Octogenarian shares life filled with faith, love, song
Posted September 4, 2012on:
At the age of 88, Lucimarian Roberts still knows how to tell a great story, and she tells her story to Missy Buchanan in her book, “My Story, My Song.” with reflections from her youngest daughter, Robin Roberts.
Roberts describes how her mother created a loving home for her family even though her father “came and went, depending on his sobriety,…” She describes how men came to take their belongings, how they managed without utilities and how her mother always remained committed to making a loving home.
In second grade, Roberts teacher, Miss Schnegg, took special notice of her and continued to be a part of her life all through her school years. She encouraged Roberts to take college preparatory classes, get good grades, participate in leadership opportunities and look into financial scholarships.
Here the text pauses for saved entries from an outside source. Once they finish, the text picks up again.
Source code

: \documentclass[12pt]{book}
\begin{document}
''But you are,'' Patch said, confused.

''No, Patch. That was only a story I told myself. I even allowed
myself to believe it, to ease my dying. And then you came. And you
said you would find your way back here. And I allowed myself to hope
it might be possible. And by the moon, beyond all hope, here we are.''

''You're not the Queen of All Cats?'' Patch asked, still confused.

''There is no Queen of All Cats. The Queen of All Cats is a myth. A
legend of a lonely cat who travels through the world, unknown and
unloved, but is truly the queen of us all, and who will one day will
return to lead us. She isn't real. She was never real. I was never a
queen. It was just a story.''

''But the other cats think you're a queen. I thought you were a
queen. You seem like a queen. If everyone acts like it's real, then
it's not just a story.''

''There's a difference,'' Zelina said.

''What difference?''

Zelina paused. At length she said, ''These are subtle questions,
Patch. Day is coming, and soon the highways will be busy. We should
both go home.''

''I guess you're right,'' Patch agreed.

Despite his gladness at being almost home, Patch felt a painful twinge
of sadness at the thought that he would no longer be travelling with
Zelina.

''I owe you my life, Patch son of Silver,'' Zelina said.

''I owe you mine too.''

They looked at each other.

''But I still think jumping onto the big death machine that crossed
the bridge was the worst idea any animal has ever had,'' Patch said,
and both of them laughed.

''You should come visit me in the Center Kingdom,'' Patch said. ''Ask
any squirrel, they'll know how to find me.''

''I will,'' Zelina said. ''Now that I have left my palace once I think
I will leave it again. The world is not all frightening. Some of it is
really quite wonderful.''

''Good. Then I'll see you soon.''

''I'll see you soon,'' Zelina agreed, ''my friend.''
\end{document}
Howard University in Washington, D.C. recruited Roberts, and she won the John S. Knight scholarship.
She recalls the years after she was born in 1924 filled with racism, and how race affected some of the singing venues she became involved with even in her own church in Akron, Ohio. Roberts also tells how she auditioned for a citywide choir, but was not chosen. She told her mother, who seemingly brushed it off, and shortly after the incident, Roberts found that she was selected for the choir. She also found out a year later that her mother went to the high school principal to discuss her concerns over the selection. Her mother didn’t tell Roberts about the conversation because she didn’t want Roberts “to use racism as an excuse for something that had gone wrong in my life.”
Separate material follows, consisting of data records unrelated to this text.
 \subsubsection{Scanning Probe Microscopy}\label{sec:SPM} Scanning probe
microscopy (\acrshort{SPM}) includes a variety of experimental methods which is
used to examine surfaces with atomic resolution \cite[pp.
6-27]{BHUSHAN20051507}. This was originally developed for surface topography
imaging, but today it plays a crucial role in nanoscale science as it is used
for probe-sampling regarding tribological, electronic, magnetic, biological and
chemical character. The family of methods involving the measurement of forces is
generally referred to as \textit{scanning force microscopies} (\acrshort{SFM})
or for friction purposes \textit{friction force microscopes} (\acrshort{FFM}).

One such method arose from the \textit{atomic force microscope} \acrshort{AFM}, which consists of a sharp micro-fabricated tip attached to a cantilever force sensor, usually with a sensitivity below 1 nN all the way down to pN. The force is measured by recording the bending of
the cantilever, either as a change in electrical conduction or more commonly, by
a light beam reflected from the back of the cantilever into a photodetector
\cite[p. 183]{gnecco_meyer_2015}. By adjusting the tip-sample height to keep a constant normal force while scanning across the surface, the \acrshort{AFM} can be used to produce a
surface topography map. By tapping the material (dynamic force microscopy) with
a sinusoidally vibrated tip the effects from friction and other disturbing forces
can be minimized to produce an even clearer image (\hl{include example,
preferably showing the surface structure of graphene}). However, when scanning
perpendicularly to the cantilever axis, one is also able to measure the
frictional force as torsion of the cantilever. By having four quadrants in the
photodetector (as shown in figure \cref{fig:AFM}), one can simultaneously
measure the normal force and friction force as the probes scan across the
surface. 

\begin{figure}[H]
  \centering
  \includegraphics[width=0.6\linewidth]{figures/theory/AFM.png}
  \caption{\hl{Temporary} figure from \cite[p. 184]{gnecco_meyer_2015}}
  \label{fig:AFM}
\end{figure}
Roberts singing and her lessons in dealing with racism came in handy during the 27 moves that she made with her Tuskegee Airman husband Larry. She also knew how to make a happy home wherever they live because of the loving home her mother had provided for her as she grew up.
The Roberts family faced segregation on some air force bases, but they always dealt with it in a positive way and had help from friends and strangers. When they were stationed in Japan, Roberts faced much loneliness as the only black woman on the base. She used her talent and opportunities to teach and became part of the Officers’ Wives Club and played bridge.
The book contains family photos, excerpts from favorite songs, reflections from her daughter Robin and heartfelt letters from each of her other three children. Roberts shares her love and faith along with her gratitude for all of those people who helped her and her family over the years. She also records a time in history that no one should ever forget. It’s a marvelous book for all to read.